Suppose we want to achieve 10 air changes per hour, a relatively normal number of air changes for spaces designed for the humans, and one which in this case would exceed the two or three air changes per hour computed above. This is 100 liters per second in the bedroom I described. If we want to keep air speeds below about 10 m/s to avoid thunderous wind noise, we need to use a duct of at least about 100 mm × 100 mm in each direction.

This presumably means that the regenerators themselves, the pebble beds, will be somewhat wider than 100 mm in order to have comparable air resistance despite being full of chunks, but perhaps not much wider:

|         |
|    ↓    |
|   air   |
|         |
|        /**********/|
|       /**********/ |
|      /**********/  |
|     /**********/   |
|    /**chunks**/    |
|   /**********/     |
|  /**********/      |
| /**********/       |
|/**********/        |
           |         |
           |         |
           |   air   |
           |    ↓    |
           |         |

To prevent infestations like Legionnaires’ Disease, some kind of anti-bacterial and anti-fungal treatment might need to be applied to the chunks. For example, you could use steel ball bearings plated with nickel and then with copper, or (at the risk of deliquescence) rock salt. Some kind of gravel — say, non-clumping clay kitty litter — that’s been somehow copper-plated or infused with blue vitriol would also work. Maybe chunks of portland cement would be natively sufficiently alkaline to keep mold or bacteria from growing. (The specific heat of portland cement is 0.880 J/kg/K. Probably the specific heat of clay kitty litter is the same as brick: 0.84 J/kg/K.)

(Shah and Sekulić tell me that paper, wool, hygroscopic nylon, and polypropylene are common materials for such regenerators in HVAC applications, and that the cycle time is frequently measured in seconds.)

How small could we make the pebble beds?

The total thermal mass of each regenerator needs to be much larger than the thermal mass of the air sent through it between reversals of direction.

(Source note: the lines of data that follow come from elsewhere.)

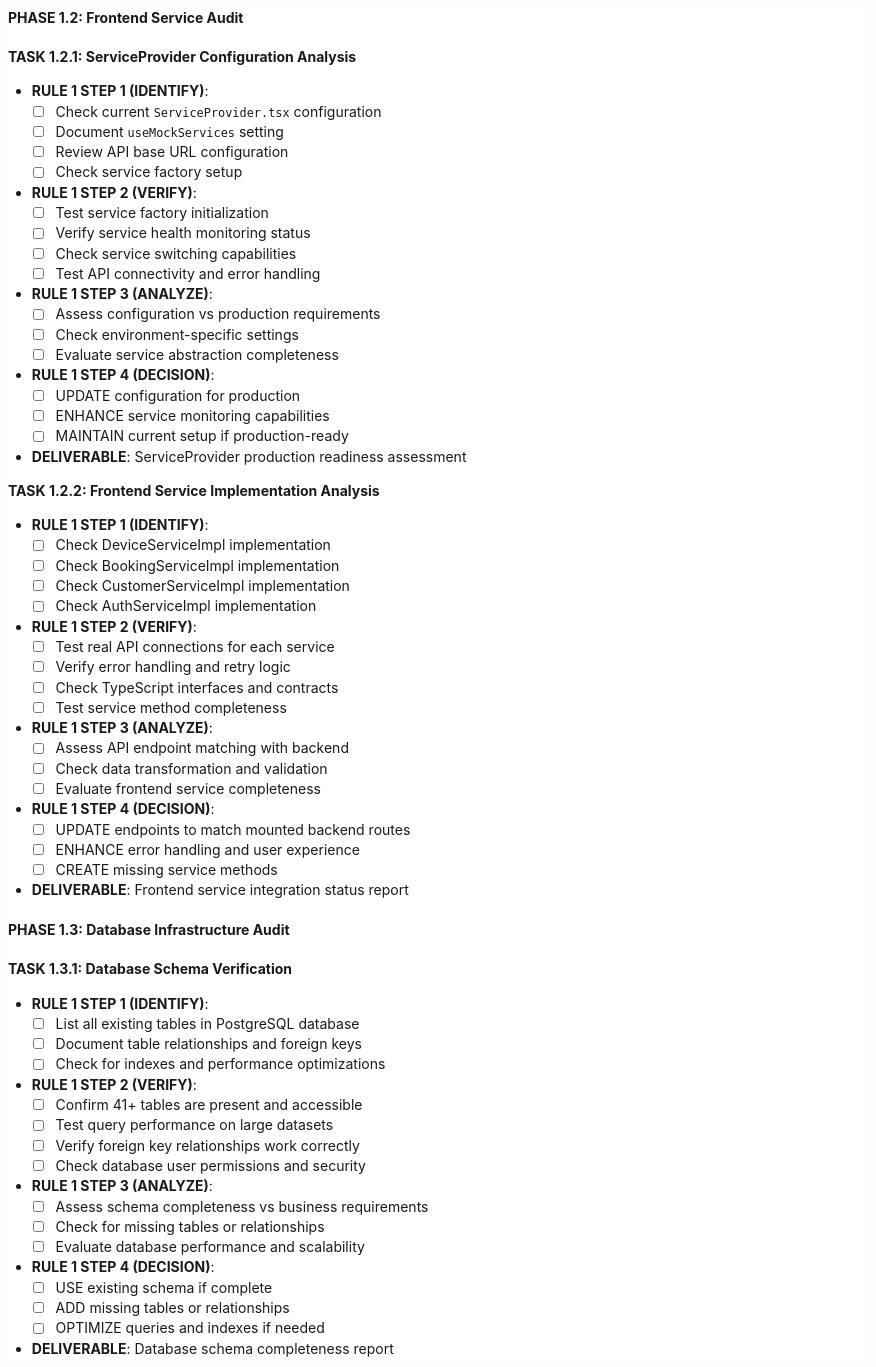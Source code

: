 #### **PHASE 1.2: Frontend Service Audit**

**TASK 1.2.1: ServiceProvider Configuration Analysis**
- **RULE 1 STEP 1 (IDENTIFY)**:
  - [ ] Check current `ServiceProvider.tsx` configuration
  - [ ] Document `useMockServices` setting
  - [ ] Review API base URL configuration
  - [ ] Check service factory setup
- **RULE 1 STEP 2 (VERIFY)**:
  - [ ] Test service factory initialization
  - [ ] Verify service health monitoring status
  - [ ] Check service switching capabilities
  - [ ] Test API connectivity and error handling
- **RULE 1 STEP 3 (ANALYZE)**:
  - [ ] Assess configuration vs production requirements
  - [ ] Check environment-specific settings
  - [ ] Evaluate service abstraction completeness
- **RULE 1 STEP 4 (DECISION)**:
  - [ ] UPDATE configuration for production
  - [ ] ENHANCE service monitoring capabilities
  - [ ] MAINTAIN current setup if production-ready
- **DELIVERABLE**: ServiceProvider production readiness assessment

**TASK 1.2.2: Frontend Service Implementation Analysis**
- **RULE 1 STEP 1 (IDENTIFY)**:
  - [ ] Check DeviceServiceImpl implementation
  - [ ] Check BookingServiceImpl implementation
  - [ ] Check CustomerServiceImpl implementation
  - [ ] Check AuthServiceImpl implementation
- **RULE 1 STEP 2 (VERIFY)**:
  - [ ] Test real API connections for each service
  - [ ] Verify error handling and retry logic
  - [ ] Check TypeScript interfaces and contracts
  - [ ] Test service method completeness
- **RULE 1 STEP 3 (ANALYZE)**:
  - [ ] Assess API endpoint matching with backend
  - [ ] Check data transformation and validation
  - [ ] Evaluate frontend service completeness
- **RULE 1 STEP 4 (DECISION)**:
  - [ ] UPDATE endpoints to match mounted backend routes
  - [ ] ENHANCE error handling and user experience
  - [ ] CREATE missing service methods
- **DELIVERABLE**: Frontend service integration status report

#### **PHASE 1.3: Database Infrastructure Audit**

**TASK 1.3.1: Database Schema Verification**
- **RULE 1 STEP 1 (IDENTIFY)**:
  - [ ] List all existing tables in PostgreSQL database
  - [ ] Document table relationships and foreign keys
  - [ ] Check for indexes and performance optimizations
- **RULE 1 STEP 2 (VERIFY)**:
  - [ ] Confirm 41+ tables are present and accessible
  - [ ] Test query performance on large datasets
  - [ ] Verify foreign key relationships work correctly
  - [ ] Check database user permissions and security
- **RULE 1 STEP 3 (ANALYZE)**:
  - [ ] Assess schema completeness vs business requirements
  - [ ] Check for missing tables or relationships
  - [ ] Evaluate database performance and scalability
- **RULE 1 STEP 4 (DECISION)**:
  - [ ] USE existing schema if complete
  - [ ] ADD missing tables or relationships
  - [ ] OPTIMIZE queries and indexes if needed
- **DELIVERABLE**: Database schema completeness report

The amount of air sent between reversals of direction needs to be much larger than the amount in the duct, which can be reduced to just over the amount of air in the regenerator pebble beds themselves by doing the reversals of direction close to those beds. This way, if the air ducts from the regenerator to the bedroom has to run a long distance through the house, the air in those ducts can continue moving in the same direction.

Air’s specific heat of 1.01 kJ/kg/K is a bit higher than steel’s specific heat of 0.47 kJ/kg/K, but steel’s density of 7.9 g/cc is much higher than air’s 0.0012 g/cc. So if the volumes of air and steel in the pebble bed were equal, the thermal mass of the steel would be about 3100 times greater.

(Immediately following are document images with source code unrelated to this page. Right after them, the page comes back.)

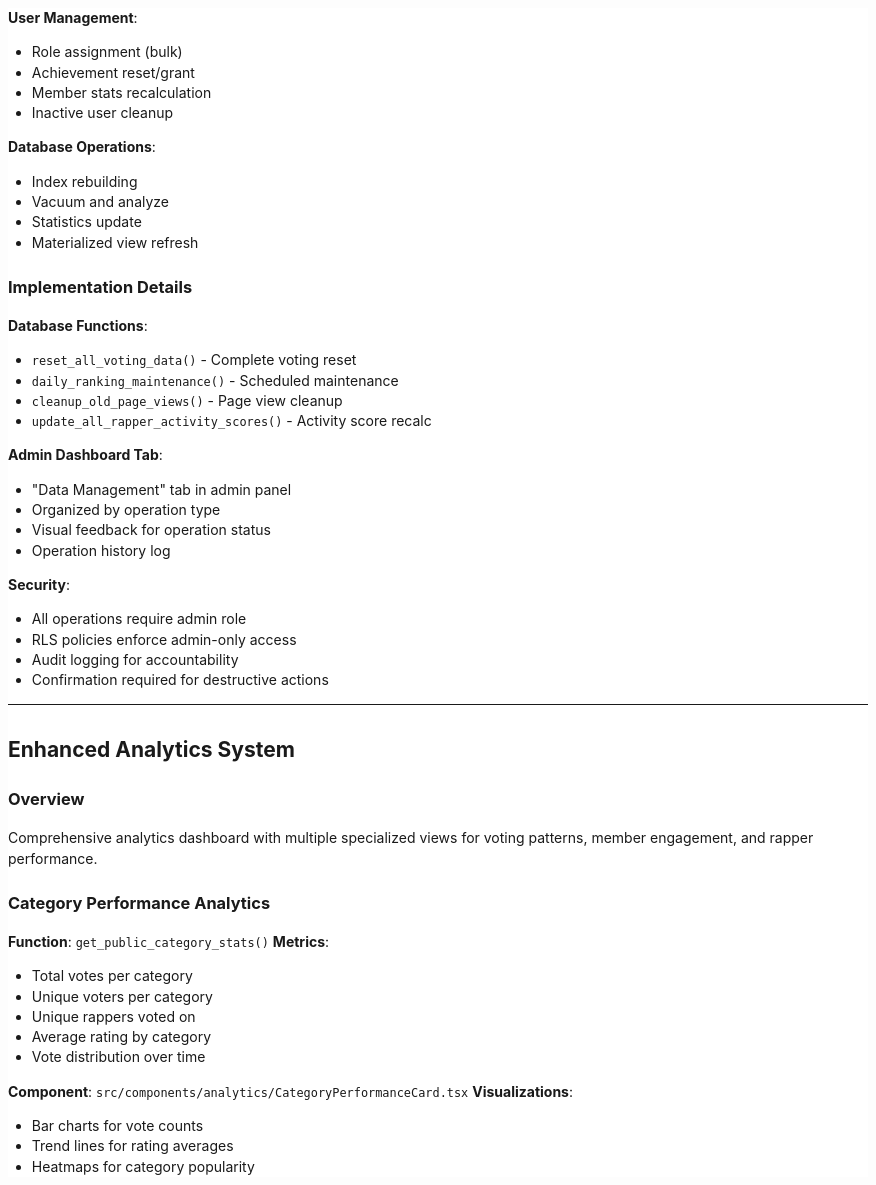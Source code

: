 **User Management**:
- Role assignment (bulk)
- Achievement reset/grant
- Member stats recalculation
- Inactive user cleanup

**Database Operations**:
- Index rebuilding
- Vacuum and analyze
- Statistics update
- Materialized view refresh

### Implementation Details

**Database Functions**:
- `reset_all_voting_data()` - Complete voting reset
- `daily_ranking_maintenance()` - Scheduled maintenance
- `cleanup_old_page_views()` - Page view cleanup
- `update_all_rapper_activity_scores()` - Activity score recalc

**Admin Dashboard Tab**:
- "Data Management" tab in admin panel
- Organized by operation type
- Visual feedback for operation status
- Operation history log

**Security**:
- All operations require admin role
- RLS policies enforce admin-only access
- Audit logging for accountability
- Confirmation required for destructive actions

---

## Enhanced Analytics System

### Overview
Comprehensive analytics dashboard with multiple specialized views for voting patterns, member engagement, and rapper performance.

### Category Performance Analytics

**Function**: `get_public_category_stats()`
**Metrics**:
- Total votes per category
- Unique voters per category
- Unique rappers voted on
- Average rating by category
- Vote distribution over time

**Component**: `src/components/analytics/CategoryPerformanceCard.tsx`
**Visualizations**:
- Bar charts for vote counts
- Trend lines for rating averages
- Heatmaps for category popularity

So, presumably, whatever their size, you could send air through them in one direction until you had sent through 150 times their volume of air, then reverse. So far this isn’t getting me any closer to conclusions about how big or small the pebble beds have to be if they’re just serving to transfer heat and humidity from outgoing air to incoming air.

To take a particular size, suppose one pebble bed is 100 mm × 400 mm in cross-section and 400 mm long, and it’s mostly full of steel shot plated as above, close-packed as spheres, which means the spheres occupy π/(3√2) or 74% of the space. This is 11.9 ℓ of steel, weighing 94 kg, and holding 44 kJ/K, the same thermal mass as 44 kg of air, roughly the entire bedroomfull. If ΔT = 22°-10° = 12 K, this is 530 kJ, equivalent to running the 2 kW electric heater for four or five minutes. So this is probably overkill, by at least one and possibly three orders of magnitude.

Making the regenerator matrix finer increases airflow resistance but also increases heat conduction between the mass of the matrix and the air passing through. Probably using parallel fins, as in corrugated cardboard, improves this tradeoff. Actual corrugated cardboard itself may be a reasonable material; its specific heat should be close to that of wood, 1–3 kJ/kg/K.

Adapting a regenerator to temperature changes

Sometimes we might have the heater turned off, for example because we’re not there, and then want to turn it on.